Secure .gov websites use HTTPS
A lock ( ) or https:// means you’ve safely connected to the .gov website. Share sensitive information only on official, secure websites.

Cybersecurity Insights

a NIST blog

Protecting Model Updates in Privacy-Preserving Federated Learning

March 21, 2024

By: Joseph Near and David Darais

In our second post we described attacks on models and the concepts of input privacy and output privacy. ln our last post, we described horizontal and vertical partitioning of data in privacy-preserving federated learning (PPFL) systems. In this post, we explore the problem of providing input privacy in PPFL systems for the horizontally-partitioned setting.

Models, training, and aggregation

To explore techniques for input privacy in PPFL, we first have to be more precise about the training process.

In horizontally-partitioned federated learning, a common approach is to ask each participant to construct a model update by starting from a common global model and training locally using their own data. Since the data is horizontally partitioned, all participants have identically formatted data, and can train models that similarly have identical formats.

Different model formats are possible depending on the machine learning techniques used. Perhaps the most common format in horizontally-partitioned federated learning is a neural network, in which the participants agree on an architecture of connected layers before training begins, and the training process modifies weights (or parameters) within the layers to produce correct answers. Models and model updates can be represented by the values of these weights, usually arranged in a vector or matrix.

To combine individual

model updates, the aggregator can simply average the weights associated with the participants' model updates to obtain an improved global model. This algorithm is called Federated Averaging (FedAvg), and it can be repeated many times to train a highly accurate global model.

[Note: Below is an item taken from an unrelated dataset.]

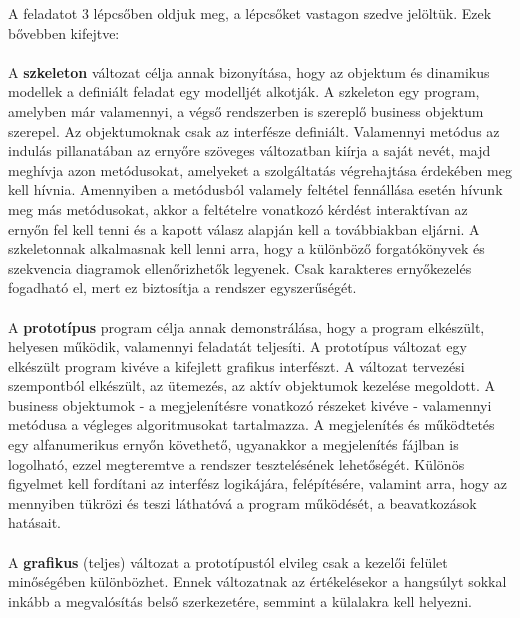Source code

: A feladatot 3 lépcsőben oldjuk meg, a lépcsőket vastagon szedve jelöltük. Ezek bővebben kifejtve: \\ \\
A \textbf{szkeleton} változat célja annak bizonyítása, hogy az objektum és dinamikus modellek a definiált feladat egy modelljét alkotják. A szkeleton egy program, amelyben már valamennyi, a végső rendszerben is szereplő business objektum szerepel. Az objektumoknak csak az interfésze definiált. Valamennyi metódus az indulás pillanatában az ernyőre szöveges változatban kiírja a saját nevét, majd meghívja azon metódusokat, amelyeket a szolgáltatás végrehajtása érdekében meg kell hívnia. Amennyiben a metódusból valamely feltétel fennállása esetén hívunk meg más metódusokat, akkor a feltételre vonatkozó kérdést interaktívan az ernyőn fel kell tenni és a kapott válasz alapján kell a továbbiakban eljárni. A szkeletonnak alkalmasnak kell lenni arra, hogy a különböző forgatókönyvek és szekvencia diagramok ellenőrizhetők legyenek. Csak karakteres ernyőkezelés fogadható el, mert ez biztosítja a rendszer egyszerűségét. \\ \\
A \textbf{prototípus} program célja annak demonstrálása, hogy a program elkészült, helyesen működik, valamennyi feladatát teljesíti. A prototípus változat egy elkészült program kivéve a kifejlett grafikus interfészt. A változat tervezési szempontból elkészült, az ütemezés, az aktív objektumok kezelése megoldott. A business objektumok - a megjelenítésre vonatkozó részeket kivéve - valamennyi metódusa a végleges algoritmusokat tartalmazza. A megjelenítés és működtetés egy alfanumerikus ernyőn követhető, ugyanakkor a megjelenítés fájlban is logolható, ezzel megteremtve a rendszer tesztelésének lehetőségét. Különös figyelmet kell fordítani az interfész logikájára, felépítésére, valamint arra, hogy az mennyiben tükrözi és teszi láthatóvá a program működését, a beavatkozások hatásait. \\ \\
A \textbf{grafikus} (teljes) változat a prototípustól elvileg csak a kezelői felület minőségében különbözhet. Ennek változatnak az értékelésekor a hangsúlyt sokkal inkább a megvalósítás belső szerkezetére, semmint a külalakra kell helyezni. \\ \\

Input Privacy via Secure Aggregation

The FedAvg algorithm described in the last section does not provide input privacy---the aggregator receives individual model updates after each training phase and could conduct one of the attacks described in our previous post to violate the privacy of participants.

One way of adding input privacy to this process is to use a secure aggregation protocol, which reveals the average of the model updates to the aggregator but protects the individual updates. Hiding individual updates from the aggregator is an effective defense against the "Attacks on Model Updates" described in our previous post.

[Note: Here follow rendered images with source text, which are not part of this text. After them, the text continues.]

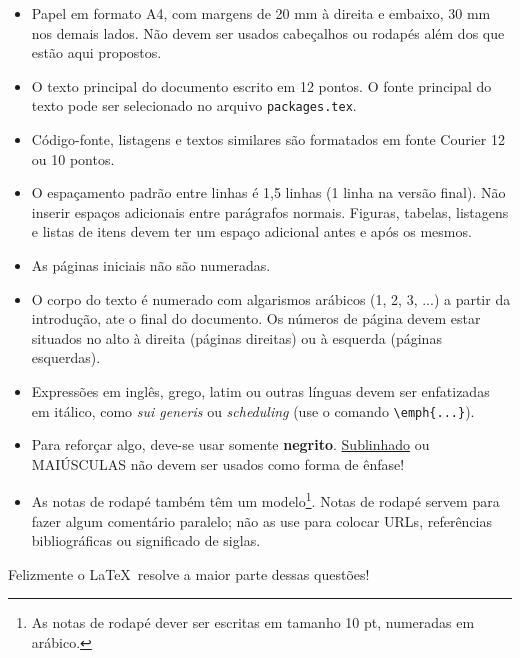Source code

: \begin{itemize}

\item Papel em formato A4, com margens de 20 mm à direita e embaixo, 30 mm nos demais lados. Não devem ser usados cabeçalhos ou rodapés além dos que estão aqui propostos.

\item O texto principal do documento escrito em 12 pontos. O fonte principal do texto pode ser selecionado no arquivo \verb#packages.tex#.

\item Código-fonte, listagens e textos similares são formatados em fonte Courier 12 ou 10 pontos.

\item O espaçamento padrão entre linhas é 1,5 linhas (1 linha na versão final). Não inserir espaços adicionais entre parágrafos normais. Figuras, tabelas, listagens e listas de itens devem ter um espaço adicional antes e após os mesmos.

\item As páginas iniciais não são numeradas.

\item O corpo do texto é numerado com algarismos arábicos (1, 2, 3, ...) a partir da introdução, ate o final do documento. Os números de página devem estar situados no alto à direita (páginas direitas) ou à esquerda (páginas esquerdas).

\item Expressões em inglês, grego, latim ou outras línguas devem ser enfatizadas em itálico, como \emph{sui generis} ou \emph{scheduling} (use o comando \verb#\emph{...}#).

\item Para reforçar algo, deve-se usar somente \textbf{negrito}. \underline{Sublinhado} ou MAIÚSCULAS não devem ser usados como forma de ênfase!

\item As notas de rodapé também têm um modelo\footnote{As notas de rodapé dever ser escritas em tamanho 10 pt, numeradas em arábico.}. Notas de rodapé servem para fazer algum comentário paralelo; não as use para colocar URLs, referências bibliográficas ou significado de siglas.

\end{itemize}

Felizmente o \LaTeX\ resolve a maior parte dessas questões!

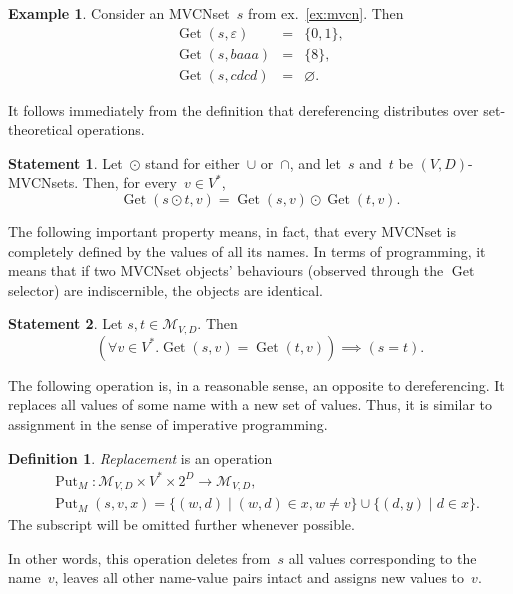 \documentclass{article}
\theoremstyle{definition}
\newtheorem{Df}{Definition}
\newtheorem{St}{Statement}
\newtheorem{Ex}{Example}
\newcommand{\setcharmvcn}{M}
\newcommand{\setsymbol}[3]{\mathcal{#1}_{#2,#3}}
\newcommand{\setmvcn}[2]{\setsymbol{\setcharmvcn}{#1}{#2}}
\newcommand{\deref}{\operatorname{Get}}
\newcommand{\putval}{\operatorname{Put}}
\begin{document}
\begin{Ex}\label{ex:mvcn-dereferencing}
Consider an MVCNset~$s$ from ex.~\ref{ex:mvcn}. Then
\begin{eqnarray*}
  \deref(s, \varepsilon) & = & \{ 0, 1 \}, \\
  \deref(s, baaa)        & = & \{ 8 \}, \\
  \deref(s, cdcd)        & = & \varnothing .
\end{eqnarray*}

\end{Ex}

It follows immediately from the definition that dereferencing distributes
over set-theore\-tical operations.
\begin{St}\label{st:mvcn-deref-distributivity}
Let~$\odot$ stand for either~$\cup$ or~$\cap$, and let~$s$ and~$t$ be
$(V,D)$-MVCNsets. Then, for every~$v\in V^\ast$,
\[
  \deref(s\odot t, v) = \deref(s, v) \odot \deref(t, v) .
\]
\end{St}

The following important property means, in fact, that every MVCNset is completely
defined by the values of all its names.  In terms of programming, it means that
if two MVCNset objects' behaviours (observed through the $\deref$ selector) are
indiscernible, the objects are identical.
\begin{St}\label{st:mvcn-deref-equality}
Let $s, t \in \setmvcn{V}{D}$. Then
\[
  (\forall v\in V^\ast . \deref(s,v) = \deref(t,v)) \implies (s = t) .
\]
\end{St}

The following operation is, in a reasonable sense, an opposite to
dereferencing.  It replaces all values of some name with a new set of values.
Thus, it is similar to assignment in the sense of imperative programming.
\begin{Df}\label{df:mvcn-replace}
\emph{Replacement} is an operation
\begin{eqnarray*}
 & \putval_\setcharmvcn :
    \setmvcn{V}{D} \times V^\ast \times 2^D \to \setmvcn{V}{D}, \\
 & \putval_\setcharmvcn(s, v, x) =
      \{ (w, d) \mid (w, d) \in x, w \neq v \} \cup
      \{ (d, y) \mid d \in x \} .
\end{eqnarray*}
The subscript will be omitted further whenever possible.
\end{Df}
In other words, this operation deletes from~$s$ all values corresponding to
the name~$v$, leaves all other name-value pairs intact and assigns new values
to~$v$.
\end{document}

Secure aggregation is an active area of research, and many algorithms have been proposed. A simple example is based on the cryptographic idea of secret sharing, which allows a secret value to be "split" into multiple shares. Each individual share reveals nothing about the original secret; the original secret can be recovered only by combining all of the shares. Furthermore, many secret sharing schemes are additively homomorphic, which means that addition can be performed on shares without combining them.

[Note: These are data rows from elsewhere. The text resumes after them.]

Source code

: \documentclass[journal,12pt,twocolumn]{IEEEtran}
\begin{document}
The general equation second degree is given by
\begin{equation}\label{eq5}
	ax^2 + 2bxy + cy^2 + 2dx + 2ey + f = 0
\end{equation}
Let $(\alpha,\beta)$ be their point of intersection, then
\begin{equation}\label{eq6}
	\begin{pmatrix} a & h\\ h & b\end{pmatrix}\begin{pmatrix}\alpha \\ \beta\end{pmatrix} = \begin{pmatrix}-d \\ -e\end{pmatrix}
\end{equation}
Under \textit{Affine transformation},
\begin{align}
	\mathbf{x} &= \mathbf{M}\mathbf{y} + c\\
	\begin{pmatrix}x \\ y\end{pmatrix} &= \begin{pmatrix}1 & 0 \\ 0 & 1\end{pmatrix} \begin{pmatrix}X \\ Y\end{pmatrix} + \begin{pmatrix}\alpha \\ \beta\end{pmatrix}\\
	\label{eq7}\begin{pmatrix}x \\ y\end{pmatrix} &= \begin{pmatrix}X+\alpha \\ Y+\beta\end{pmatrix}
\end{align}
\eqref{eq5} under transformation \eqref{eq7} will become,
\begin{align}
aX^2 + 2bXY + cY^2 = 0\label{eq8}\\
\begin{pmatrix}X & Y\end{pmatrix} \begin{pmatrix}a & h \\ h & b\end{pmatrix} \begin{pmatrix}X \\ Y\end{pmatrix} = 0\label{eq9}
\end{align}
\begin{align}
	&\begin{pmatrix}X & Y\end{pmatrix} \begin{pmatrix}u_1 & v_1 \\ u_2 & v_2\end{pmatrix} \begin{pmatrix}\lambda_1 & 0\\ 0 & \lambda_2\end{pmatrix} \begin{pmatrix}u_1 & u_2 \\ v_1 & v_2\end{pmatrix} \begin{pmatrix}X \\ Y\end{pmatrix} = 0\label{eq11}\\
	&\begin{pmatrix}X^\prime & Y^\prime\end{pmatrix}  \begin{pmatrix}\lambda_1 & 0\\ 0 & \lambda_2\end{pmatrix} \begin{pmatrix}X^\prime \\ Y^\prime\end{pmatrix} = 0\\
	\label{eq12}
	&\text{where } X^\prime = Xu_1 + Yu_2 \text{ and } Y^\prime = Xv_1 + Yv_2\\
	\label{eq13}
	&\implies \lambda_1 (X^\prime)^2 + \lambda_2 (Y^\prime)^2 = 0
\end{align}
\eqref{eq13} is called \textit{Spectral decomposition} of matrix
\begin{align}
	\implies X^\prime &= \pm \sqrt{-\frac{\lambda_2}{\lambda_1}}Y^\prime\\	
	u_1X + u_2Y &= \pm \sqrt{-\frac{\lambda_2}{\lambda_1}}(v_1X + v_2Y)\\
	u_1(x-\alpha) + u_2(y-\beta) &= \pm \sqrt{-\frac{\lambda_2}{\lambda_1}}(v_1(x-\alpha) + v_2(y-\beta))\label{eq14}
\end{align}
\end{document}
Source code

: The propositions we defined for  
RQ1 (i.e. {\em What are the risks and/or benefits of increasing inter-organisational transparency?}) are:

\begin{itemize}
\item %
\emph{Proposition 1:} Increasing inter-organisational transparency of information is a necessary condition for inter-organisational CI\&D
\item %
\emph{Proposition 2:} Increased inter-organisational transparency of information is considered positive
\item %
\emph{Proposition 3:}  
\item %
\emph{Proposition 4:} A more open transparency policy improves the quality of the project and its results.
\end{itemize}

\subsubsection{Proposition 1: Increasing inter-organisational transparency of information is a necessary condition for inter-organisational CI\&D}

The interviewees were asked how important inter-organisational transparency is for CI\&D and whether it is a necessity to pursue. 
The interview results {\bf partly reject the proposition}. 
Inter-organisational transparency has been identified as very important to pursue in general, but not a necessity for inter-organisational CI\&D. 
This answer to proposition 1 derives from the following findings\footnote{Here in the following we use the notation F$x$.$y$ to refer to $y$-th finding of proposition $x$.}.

To use secret sharing for secure aggregation, each participant sends one share of their model update to each participant (keeping one for themselves). Then, each participant sums the shares they have received (plus the one held for themselves) and sends the result to the aggregator. By the additive homomorphism of the secret sharing scheme, the aggregator can combine the received shares to arrive at the sum of the original model updates---but has no way to access the individual updates!

This approach requires participants to send messages directly to each other and increases the amount of data each participant must send and receive. Recent research in this area has resulted in more efficient approaches, including systems that have been deployed at Google.

In the US-UK PETs Prize Challenges, the Scarlet Pets and Visa Research teams incorporated secure aggregation techniques as part of their winning solutions.

Input Privacy via Homomorphic Encryption

An alternative approach for adding input privacy to horizontally-partitioned federated learning is the use of homomorphic encryption instead of secure aggregation. In general, homomorphic encryption techniques allow computing on encrypted data without having to decrypt it first. Using homomorphic encryption, participants can encrypt their model updates using a common public encryption key and send the encrypted updates to the aggregator. If the aggregator does not have access to the corresponding secret key, then they cannot access individual updates.

To aggregate the model updates, the aggregator can use the addition operation of the homomorphic encryption scheme to add the encrypted updates together---resulting in a single encrypted aggregated model. Next, the aggregator needs to decrypt the aggregated model---but we already decided the aggregator must not have access to the secret key needed for decryption! The easiest way to solve this disconnect is to introduce another participant who is responsible for holding the secret key and decrypting only aggregated models. This participant must refuse to decrypt individual updates and must not collude with the aggregator.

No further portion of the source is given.